Using only the periodic table inside the front cover of the text, write the expected ground-state electron configurations for a. the third element in Group \(5 \mathrm{~A}\). b. element number 116 . c. an element with three unpaired \(5 d\) electrons. d. the halogen with electrons in the \(6 p\) atomic orbitals.

First, we need to find the third element in Group 5A using the periodic table. Group 5A corresponds to elements with an outer electron in the p-block and 5 valence electrons. Counting down three elements in the group gives us nitrogen (N). The electron configuration of nitrogen can be written as follows: \(1s^2 \ 2s^2 \ 2p^3\) So, the expected ground-state electron configuration for the third element in Group 5A is: \(1s^2 \ 2s^2 \ 2p^3.\)

We need to find the electron configuration for element number 116. This element is located in the p-block, specifically in the 7th period and has the symbol Lv (Livermorium). The electron configuration of Livermorium can be written as follows: \(1s^2 \ 2s^2 \ 2p^6 \ 3s^2 \ 3p^6 \ 4s^2 \ 3d^{10} \ 4p^6 \ 5s^2 \ 4d^{10} \ 5p^6 \ 6s^2 \ 4f^{14} \ 5d^{10} \ 6p^5\) So, the expected ground-state electron configuration for element number 116 is: \(1s^2 \ 2s^2 \ 2p^6 \ 3s^2 \ 3p^6 \ 4s^2 \ 3d^{10} \ 4p^6 \ 5s^2 \ 4d^{10} \ 5p^6 \ 6s^2 \ 4f^{14} \ 5d^{10} \ 6p^5.\)

In this part, we need to find an element with three unpaired 5d electrons. We look for an element whose electron configuration contains the subshell 5d with 3 unpaired electrons. Among the transition metals, the 5d subshell starts filling with Hafnium (Hf, atomic number 72). Counting three elements from Hafnium in the periodic table, we find Tantalum (Ta, atomic number 73). The electron configuration of Tantalum is: \(1s^2 \ 2s^2 \ 2p^6 \ 3s^2 \ 3p^6 \ 4s^2 \ 3d^{10} \ 4p^6 \ 5s^2 \ 4d^{10} \ 5p^6 \ 6s^2 \ 4f^{14} \ 5d^3\) So, the element with three unpaired 5d electrons is Tantalum (\(1s^2 \ 2s^2 \ 2p^6 \ 3s^2 \ 3p^6 \ 4s^2 \ 3d^{10} \ 4p^6 \ 5s^2 \ 4d^{10} \ 5p^6 \ 6s^2 \ 4f^{14} \ 5d^3\)).
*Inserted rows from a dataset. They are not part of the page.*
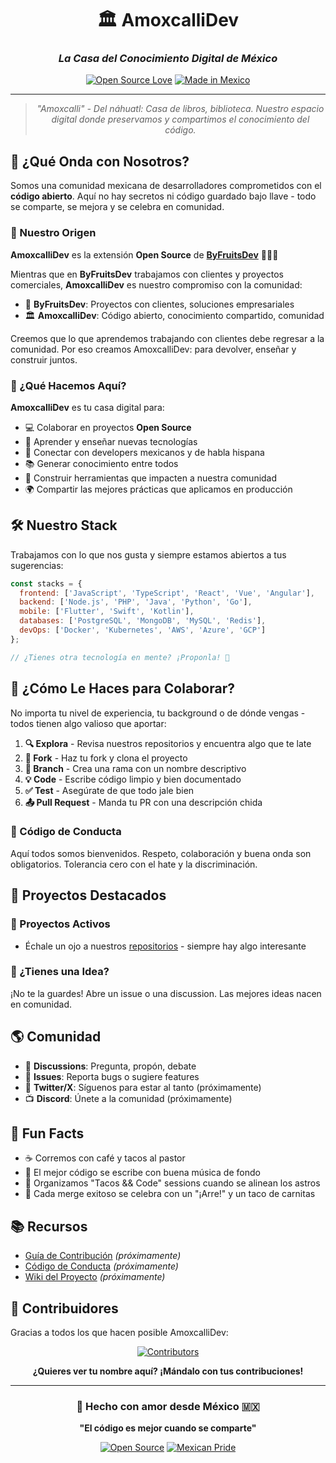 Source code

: <div align="center">

# 🏛️ AmoxcalliDev

### *La Casa del Conocimiento Digital de México*

[![Open Source Love](https://badges.frapsoft.com/os/v1/open-source.svg?v=103)](https://github.com/ellerbrock/open-source-badges/)
[![Made in Mexico](https://img.shields.io/badge/Hecho%20en-M%C3%A9xico%20🇲🇽-green.svg)](https://github.com/AmoxcalliDev)

---

> *"Amoxcalli" - Del náhuatl: Casa de libros, biblioteca. Nuestro espacio digital donde preservamos y compartimos el conocimiento del código.*

</div>

## 🌮 ¿Qué Onda con Nosotros?

Somos una comunidad mexicana de desarrolladores comprometidos con el **código abierto**. Aquí no hay secretos ni código guardado bajo llave - todo se comparte, se mejora y se celebra en comunidad.

### 🌱 Nuestro Origen

**AmoxcalliDev** es la extensión **Open Source** de [**ByFruitsDev**](https://github.com/ByFruitsDev) 🥭🍎🍊

Mientras que en **ByFruitsDev** trabajamos con clientes y proyectos comerciales, **AmoxcalliDev** es nuestro compromiso con la comunidad:

- 🏢 **ByFruitsDev**: Proyectos con clientes, soluciones empresariales
- 🏛️ **AmoxcalliDev**: Código abierto, conocimiento compartido, comunidad

Creemos que lo que aprendemos trabajando con clientes debe regresar a la comunidad. Por eso creamos AmoxcalliDev: para devolver, enseñar y construir juntos.

### 🎯 ¿Qué Hacemos Aquí?

**AmoxcalliDev** es tu casa digital para:
- 💻 Colaborar en proyectos **Open Source** 
- 🚀 Aprender y enseñar nuevas tecnologías
- 🤝 Conectar con developers mexicanos y de habla hispana
- 📚 Generar conocimiento entre todos
- 🎯 Construir herramientas que impacten a nuestra comunidad
- 🌍 Compartir las mejores prácticas que aplicamos en producción

## 🛠️ Nuestro Stack

Trabajamos con lo que nos gusta y siempre estamos abiertos a tus sugerencias:

```javascript
const stacks = {
  frontend: ['JavaScript', 'TypeScript', 'React', 'Vue', 'Angular'],
  backend: ['Node.js', 'PHP', 'Java', 'Python', 'Go'],
  mobile: ['Flutter', 'Swift', 'Kotlin'],
  databases: ['PostgreSQL', 'MongoDB', 'MySQL', 'Redis'],
  devOps: ['Docker', 'Kubernetes', 'AWS', 'Azure', 'GCP']
};

// ¿Tienes otra tecnología en mente? ¡Proponla! 🚀
```

## 🚀 ¿Cómo Le Haces para Colaborar?

No importa tu nivel de experiencia, tu background o de dónde vengas - todos tienen algo valioso que aportar:

1. **🔍 Explora** - Revisa nuestros repositorios y encuentra algo que te late
2. **🍴 Fork** - Haz tu fork y clona el proyecto
3. **🌿 Branch** - Crea una rama con un nombre descriptivo
4. **💡 Code** - Escribe código limpio y bien documentado
5. **✅ Test** - Asegúrate de que todo jale bien
6. **📤 Pull Request** - Manda tu PR con una descripción chida

### 📜 Código de Conducta

Aquí todos somos bienvenidos. Respeto, colaboración y buena onda son obligatorios. Tolerancia cero con el hate y la discriminación.

## 🎯 Proyectos Destacados

### 🌟 Proyectos Activos
- Échale un ojo a nuestros [repositorios](https://github.com/orgs/AmoxcalliDev/repositories) - siempre hay algo interesante

### 💭 ¿Tienes una Idea?
¡No te la guardes! Abre un issue o una discussion. Las mejores ideas nacen en comunidad.

## 🌎 Comunidad

- 💬 **Discussions**: Pregunta, propón, debate
- 🐛 **Issues**: Reporta bugs o sugiere features
- 📢 **Twitter/X**: Síguenos para estar al tanto (próximamente)
- 📺 **Discord**: Únete a la comunidad (próximamente)

## 🌮 Fun Facts

- ☕ Corremos con café y tacos al pastor
- 🎵 El mejor código se escribe con buena música de fondo
- 🌮 Organizamos "Tacos && Code" sessions cuando se alinean los astros
- 🎉 Cada merge exitoso se celebra con un "¡Arre!" y un taco de carnitas

## 📚 Recursos

- [Guía de Contribución](./CONTRIBUTING.md) *(próximamente)*
- [Código de Conducta](./CODE_OF_CONDUCT.md) *(próximamente)*
- [Wiki del Proyecto](../../wiki) *(próximamente)*

## 🤝 Contribuidores

Gracias a todos los que hacen posible AmoxcalliDev:

<div align="center">

[![Contributors](https://img.shields.io/github/contributors/AmoxcalliDev/.github?style=for-the-badge)](https://github.com/AmoxcalliDev)

**¿Quieres ver tu nombre aquí? ¡Mándalo con tus contribuciones!**

</div>

---

<div align="center">

### 💚 Hecho con amor desde México 🇲🇽

**"El código es mejor cuando se comparte"**

[![Open Source](https://img.shields.io/badge/Open%20Source-%E2%9D%A4-red?style=flat-square)](https://opensource.org/)
[![Mexican Pride](https://img.shields.io/badge/Orgullo-Mexicano-green?style=flat-square)](https://github.com/AmoxcalliDev)

</div>
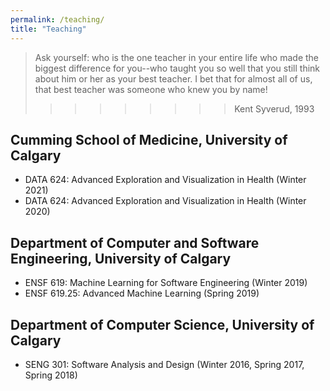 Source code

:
 ```yaml
---
permalink: /teaching/
title: "Teaching"
---
```


>Ask yourself: who is the one teacher in your entire life who made the biggest difference for you--who taught you so well that you still think about him or her as your best teacher. I bet that for almost all of us, that best teacher was someone who knew you by name!
>
>>>>>>>>>Kent Syverud, 1993


## Cumming School of Medicine, University of Calgary 
- DATA 624: Advanced Exploration and Visualization in Health (Winter 2021)
- DATA 624: Advanced Exploration and Visualization in Health (Winter 2020)

## Department of Computer and Software Engineering, University of Calgary
- ENSF 619: Machine Learning for Software Engineering (Winter 2019)
- ENSF 619.25: Advanced Machine Learning (Spring 2019)

## Department of Computer Science, University of Calgary
- SENG 301: Software Analysis and Design (Winter 2016, Spring 2017, Spring 2018)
Finally, we need to find the halogen with electrons in the 6p atomic orbitals. Halogens are found in Group 7A, and their electron configuration ends with p^5 in their outermost shell. Since we are looking for a halogen with electrons in the 6p atomic orbitals, we look for an element in Group 7A that has a 6p^5 configuration at the end. This element is Astatine (At, atomic number 85). The electron configuration of Astatine is: \(1s^2 \ 2s^2 \ 2p^6 \ 3s^2 \ 3p^6 \ 4s^2 \ 3d^{10} \ 4p^6 \ 5s^2 \ 4d^{10} \ 5p^6 \ 6s^2 \ 4f^{14} \ 5d^{10} \ 6p^5\) So, the halogen with electrons in the 6p atomic orbitals is Astatine (\(1s^2 \ 2s^2 \ 2p^6 \ 3s^2 \ 3p^6 \ 4s^2 \ 3d^{10} \ 4p^6 \ 5s^2 \ 4d^{10} \ 5p^6 \ 6s^2 \ 4f^{14} \ 5d^{10} \ 6p^5\)).